=== Begin Enclosure ===

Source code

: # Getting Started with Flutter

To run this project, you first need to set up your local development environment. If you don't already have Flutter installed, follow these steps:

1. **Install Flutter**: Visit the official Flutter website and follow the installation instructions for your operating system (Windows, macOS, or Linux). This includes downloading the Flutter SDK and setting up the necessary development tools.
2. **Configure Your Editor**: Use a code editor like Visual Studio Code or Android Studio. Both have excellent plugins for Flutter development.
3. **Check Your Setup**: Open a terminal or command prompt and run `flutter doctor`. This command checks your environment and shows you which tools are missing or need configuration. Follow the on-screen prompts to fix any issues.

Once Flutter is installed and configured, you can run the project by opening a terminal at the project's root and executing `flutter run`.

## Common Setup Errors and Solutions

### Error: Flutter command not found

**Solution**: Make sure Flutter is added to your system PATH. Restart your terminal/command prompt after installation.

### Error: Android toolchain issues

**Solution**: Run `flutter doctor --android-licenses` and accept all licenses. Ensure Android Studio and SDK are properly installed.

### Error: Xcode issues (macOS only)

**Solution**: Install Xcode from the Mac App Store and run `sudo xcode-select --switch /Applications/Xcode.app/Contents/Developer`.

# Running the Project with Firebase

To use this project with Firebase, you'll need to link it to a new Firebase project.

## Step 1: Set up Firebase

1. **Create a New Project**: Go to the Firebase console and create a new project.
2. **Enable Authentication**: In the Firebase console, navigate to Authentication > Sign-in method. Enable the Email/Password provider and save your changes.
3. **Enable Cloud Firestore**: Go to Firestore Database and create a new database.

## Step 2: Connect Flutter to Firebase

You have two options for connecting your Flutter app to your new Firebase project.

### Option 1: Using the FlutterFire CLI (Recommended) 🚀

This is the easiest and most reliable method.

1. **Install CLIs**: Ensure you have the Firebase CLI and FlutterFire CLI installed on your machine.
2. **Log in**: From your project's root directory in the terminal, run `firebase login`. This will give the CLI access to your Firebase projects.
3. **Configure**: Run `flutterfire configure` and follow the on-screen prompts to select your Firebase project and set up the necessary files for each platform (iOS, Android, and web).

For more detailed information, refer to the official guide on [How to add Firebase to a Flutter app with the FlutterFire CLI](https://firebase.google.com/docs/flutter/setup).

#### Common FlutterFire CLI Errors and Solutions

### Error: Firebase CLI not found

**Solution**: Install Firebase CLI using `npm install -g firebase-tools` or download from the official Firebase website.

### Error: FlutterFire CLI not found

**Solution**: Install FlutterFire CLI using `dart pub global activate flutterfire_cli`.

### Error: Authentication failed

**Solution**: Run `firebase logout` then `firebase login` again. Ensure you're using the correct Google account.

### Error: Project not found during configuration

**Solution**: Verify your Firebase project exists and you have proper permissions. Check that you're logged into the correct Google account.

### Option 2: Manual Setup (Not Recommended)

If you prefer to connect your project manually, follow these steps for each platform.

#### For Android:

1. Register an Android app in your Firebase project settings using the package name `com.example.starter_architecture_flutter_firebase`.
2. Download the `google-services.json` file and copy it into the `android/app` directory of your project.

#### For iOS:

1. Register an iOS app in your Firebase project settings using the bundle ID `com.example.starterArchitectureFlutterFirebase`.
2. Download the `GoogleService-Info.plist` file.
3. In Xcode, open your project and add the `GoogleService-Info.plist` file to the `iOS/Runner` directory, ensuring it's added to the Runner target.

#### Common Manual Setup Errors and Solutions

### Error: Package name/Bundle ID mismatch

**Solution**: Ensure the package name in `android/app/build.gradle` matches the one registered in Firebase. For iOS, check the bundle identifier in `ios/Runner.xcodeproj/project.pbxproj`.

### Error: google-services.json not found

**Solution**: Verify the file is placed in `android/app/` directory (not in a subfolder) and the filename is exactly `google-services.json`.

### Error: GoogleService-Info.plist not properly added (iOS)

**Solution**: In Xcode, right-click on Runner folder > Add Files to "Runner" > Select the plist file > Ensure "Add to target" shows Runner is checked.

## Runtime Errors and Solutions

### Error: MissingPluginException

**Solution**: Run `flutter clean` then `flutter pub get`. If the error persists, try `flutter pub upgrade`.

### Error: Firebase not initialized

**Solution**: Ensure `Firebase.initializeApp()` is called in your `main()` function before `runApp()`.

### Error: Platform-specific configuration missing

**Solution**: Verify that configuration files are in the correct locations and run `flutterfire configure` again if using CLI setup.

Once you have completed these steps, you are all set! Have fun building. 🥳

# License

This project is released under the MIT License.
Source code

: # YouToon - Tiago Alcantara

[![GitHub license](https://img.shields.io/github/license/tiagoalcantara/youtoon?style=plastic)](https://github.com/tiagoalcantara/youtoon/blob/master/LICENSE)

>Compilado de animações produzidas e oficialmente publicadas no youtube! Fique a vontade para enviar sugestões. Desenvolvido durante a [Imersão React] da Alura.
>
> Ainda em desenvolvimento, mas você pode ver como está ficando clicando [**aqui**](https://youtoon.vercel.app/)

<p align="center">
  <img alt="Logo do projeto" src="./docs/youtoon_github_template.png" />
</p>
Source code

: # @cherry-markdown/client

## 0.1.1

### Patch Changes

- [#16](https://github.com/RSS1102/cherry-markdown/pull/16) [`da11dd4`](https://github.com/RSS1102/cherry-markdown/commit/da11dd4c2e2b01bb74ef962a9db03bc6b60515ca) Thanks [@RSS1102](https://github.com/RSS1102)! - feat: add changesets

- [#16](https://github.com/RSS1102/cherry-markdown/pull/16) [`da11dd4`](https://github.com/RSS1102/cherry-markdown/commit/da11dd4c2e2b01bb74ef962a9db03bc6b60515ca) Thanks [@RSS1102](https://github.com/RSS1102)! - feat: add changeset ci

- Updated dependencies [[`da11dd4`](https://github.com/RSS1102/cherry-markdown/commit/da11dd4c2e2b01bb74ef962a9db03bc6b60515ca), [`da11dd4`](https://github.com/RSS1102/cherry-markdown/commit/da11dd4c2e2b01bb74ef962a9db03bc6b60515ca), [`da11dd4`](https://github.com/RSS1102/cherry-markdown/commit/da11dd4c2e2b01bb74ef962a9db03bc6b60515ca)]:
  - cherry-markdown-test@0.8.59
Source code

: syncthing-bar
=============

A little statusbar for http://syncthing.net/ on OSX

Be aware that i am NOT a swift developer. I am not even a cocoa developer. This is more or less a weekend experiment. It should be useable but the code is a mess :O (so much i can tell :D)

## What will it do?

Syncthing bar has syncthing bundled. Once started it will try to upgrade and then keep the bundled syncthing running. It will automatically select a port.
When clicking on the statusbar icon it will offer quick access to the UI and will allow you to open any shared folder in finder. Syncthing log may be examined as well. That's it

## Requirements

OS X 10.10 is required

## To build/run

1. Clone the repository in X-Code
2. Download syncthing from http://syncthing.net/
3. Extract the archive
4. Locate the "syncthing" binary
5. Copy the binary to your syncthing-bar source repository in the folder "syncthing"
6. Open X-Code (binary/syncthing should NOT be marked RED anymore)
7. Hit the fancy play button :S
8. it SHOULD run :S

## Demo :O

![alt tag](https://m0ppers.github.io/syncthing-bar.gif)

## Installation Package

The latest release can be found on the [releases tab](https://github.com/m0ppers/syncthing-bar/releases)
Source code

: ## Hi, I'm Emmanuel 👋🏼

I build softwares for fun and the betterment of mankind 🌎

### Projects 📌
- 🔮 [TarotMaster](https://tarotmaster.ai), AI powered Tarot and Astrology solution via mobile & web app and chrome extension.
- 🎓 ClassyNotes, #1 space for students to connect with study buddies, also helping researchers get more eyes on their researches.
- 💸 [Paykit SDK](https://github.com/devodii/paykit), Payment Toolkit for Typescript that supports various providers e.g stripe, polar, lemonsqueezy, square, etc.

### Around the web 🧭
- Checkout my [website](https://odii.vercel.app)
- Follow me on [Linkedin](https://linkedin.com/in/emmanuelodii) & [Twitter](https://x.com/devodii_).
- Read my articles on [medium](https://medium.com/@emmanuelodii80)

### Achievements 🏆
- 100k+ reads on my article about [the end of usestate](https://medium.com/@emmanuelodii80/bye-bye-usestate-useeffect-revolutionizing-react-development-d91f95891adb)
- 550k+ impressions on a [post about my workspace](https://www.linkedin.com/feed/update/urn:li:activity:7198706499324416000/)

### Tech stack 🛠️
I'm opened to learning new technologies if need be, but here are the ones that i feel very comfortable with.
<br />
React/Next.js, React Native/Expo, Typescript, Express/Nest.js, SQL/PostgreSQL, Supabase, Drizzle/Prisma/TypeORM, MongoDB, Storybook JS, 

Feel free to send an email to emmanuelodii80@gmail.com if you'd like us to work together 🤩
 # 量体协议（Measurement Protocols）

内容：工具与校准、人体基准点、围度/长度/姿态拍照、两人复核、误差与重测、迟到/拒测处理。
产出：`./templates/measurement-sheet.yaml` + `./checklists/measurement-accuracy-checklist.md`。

=== End Enclosure ===

What to produce: I'd like the lines above from the one with "1. **Install Flutter**: Visit" up to and including the one with "2. **Configure Your" copied exactly, with no other lines.

Solution to this task:
1. **Install Flutter**: Visit the official Flutter website and follow the installation instructions for your operating system (Windows, macOS, or Linux). This includes downloading the Flutter SDK and setting up the necessary development tools.
2. **Configure Your Editor**: Use a code editor like Visual Studio Code or Android Studio. Both have excellent plugins for Flutter development.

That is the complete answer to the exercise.